Dicey thought she could.

“It's Dickens,” Gram said. “I feel like Dickens. What was all that at breakfast?”

“Maybeth has a test today.”

“The perversity of children seems unlimited,” Gram said. Dicey stared at her. “You should be in school, and you refuse,” Gram explained. “Maybeth shouldn't have to, but she wants to. You tell me if it makes sense.”

“Does it have to make sense?” Dicey asked.

“No, but it would be easier on me if it did. I've left the farm to Maybeth, in my will. I've been meaning to tell you that. She's the one who might need to have it, and she'd always give a home to any of you. In fairness, I should leave it to all four of you, and I know that, but I also know that Maybeth—if she's not lucky—and there's no guarantee of luck, girl.”

Dicey knew that. She knew what Gram was thinking, who Gram was remembering.

“I've been meaning to tell you what I decided about my will,” Gram said. Her tone of voice said that even if Dicey wanted to argue about it, it wouldn't do any good. But Dicey didn't want to argue.

“I think it's exactly the right thing to do, Gram,” she said.

“And you're right.”

“You're thinking about Momma.”

“Maybe about all my children,” Gram said. “The ones I know where they're lost, and the one I don't know.”

“Is it a secret about the farm?” Dicey asked.
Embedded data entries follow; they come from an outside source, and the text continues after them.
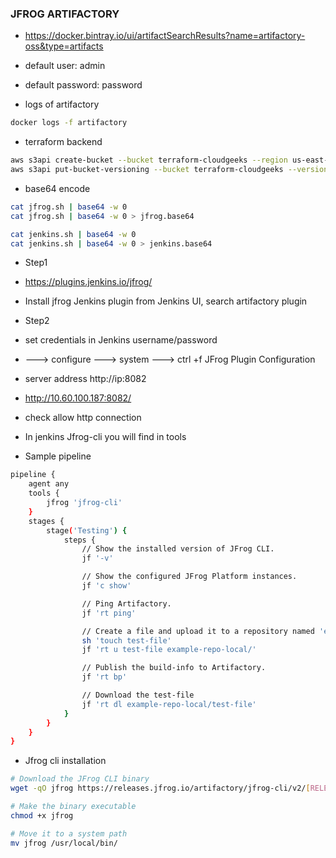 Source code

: ### JFROG ARTIFACTORY

- https://docker.bintray.io/ui/artifactSearchResults?name=artifactory-oss&type=artifacts

- default user: admin
- default password: password

- logs of artifactory
```bash
docker logs -f artifactory 
```

- terraform backend
```bash
aws s3api create-bucket --bucket terraform-cloudgeeks --region us-east-1
aws s3api put-bucket-versioning --bucket terraform-cloudgeeks --versioning-configuration Status=Enabled 
```

- base64 encode
```bash
cat jfrog.sh | base64 -w 0
cat jfrog.sh | base64 -w 0 > jfrog.base64

cat jenkins.sh | base64 -w 0
cat jenkins.sh | base64 -w 0 > jenkins.base64
```

- Step1
- https://plugins.jenkins.io/jfrog/
- Install jfrog Jenkins plugin from Jenkins UI, search artifactory plugin

- Step2
- set credentials in Jenkins username/password
- ---> configure ---> system ---> ctrl +f JFrog Plugin Configuration
- server address http://ip:8082
- http://10.60.100.187:8082/
- check allow http connection

- In jenkins Jfrog-cli you will find in tools

- Sample pipeline
```bash
pipeline {
    agent any
    tools {
        jfrog 'jfrog-cli'
    }
    stages {
        stage('Testing') {
            steps {
                // Show the installed version of JFrog CLI.
                jf '-v'

                // Show the configured JFrog Platform instances.
                jf 'c show'

                // Ping Artifactory.
                jf 'rt ping'

                // Create a file and upload it to a repository named 'example-repo-local' in Artifactory
                sh 'touch test-file'
                jf 'rt u test-file example-repo-local/'

                // Publish the build-info to Artifactory.
                jf 'rt bp'

                // Download the test-file
                jf 'rt dl example-repo-local/test-file'
            }
        }
    }
}
```

- Jfrog cli installation
```bash
# Download the JFrog CLI binary
wget -qO jfrog https://releases.jfrog.io/artifactory/jfrog-cli/v2/[RELEASE]/jfrog-cli-linux-amd64/jfrog

# Make the binary executable
chmod +x jfrog

# Move it to a system path
mv jfrog /usr/local/bin/ 
```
“Not a secret,” Gram said carefully, thinking about it. “A privacy, though, between us.”

“I'll get
David Copperfield
,” Dicey said.

“Have you by any chance retired from business?” Gram asked.

“If you'll promise not to get out of bed,” Dicey answered.

“How can I promise that?” Gram snapped. “I'm going to have to go to the bathroom, aren't I? Brush my teeth and hair, wash my face—maybe even have a bath.”

She'd answered her own question and Dicey didn't need to say anything more.

While Gram read, Dicey cleaned up the mess she'd made in the kitchen, wondering how it was that Maybeth could get a piecrust made and the kitchen kept clean at the same time, then she went upstairs to see what needed doing up there. The woodwork could use a wash, she decided, seizing on a chore that would take most of the day.

“How was the test?” she asked Maybeth as soon as her sister walked in the door.

“I don't know. But it's over,” Maybeth said. “It only lasts as long as it lasts. So I never mind, once it's over.” Sammy grabbed a sandwich, then took the truck to work. Dicey barely had time to say hello to him. He looked in on Gram and was gone.

“There's mail for you,” Maybeth told her, taking a glass of water and her day's news into Gram's room.

Dicey didn't count a phone bill as mail. She was going to have to deposit that check to pay it, and she always paid her bills right away. She put the envelope from the phone company into her checkbook, with Claude's check, and put both back into the rear pocket of her jeans. There was no need to carry Claude's check around with her, she knew, but it made her feel better. She had three months in her pocket, March, April, May. By the end of April, all her storage boats would be picked up, and who knew if a new job might turn up. Maybe she should call Ken and see if he could find somebody else to order a boat from her. She didn't think there was much chance of that; she knew there wasn't much chance; Mr. Hobart's boat had been a fluke.

But Gram was right—she hadn't been to the shop for days. Cisco was working alone.

Once she got the check into the bank, she'd write him one for—$200? No, $150, that was the most she could afford, really, and she ought to make it cash. Cisco was the kind of person who would much rather have cash, and it would be more fun to give it to him that way, anyway. Although, she reminded herself, she wasn't—properly speaking—giving him anything. He'd earned whatever she decided to pay him.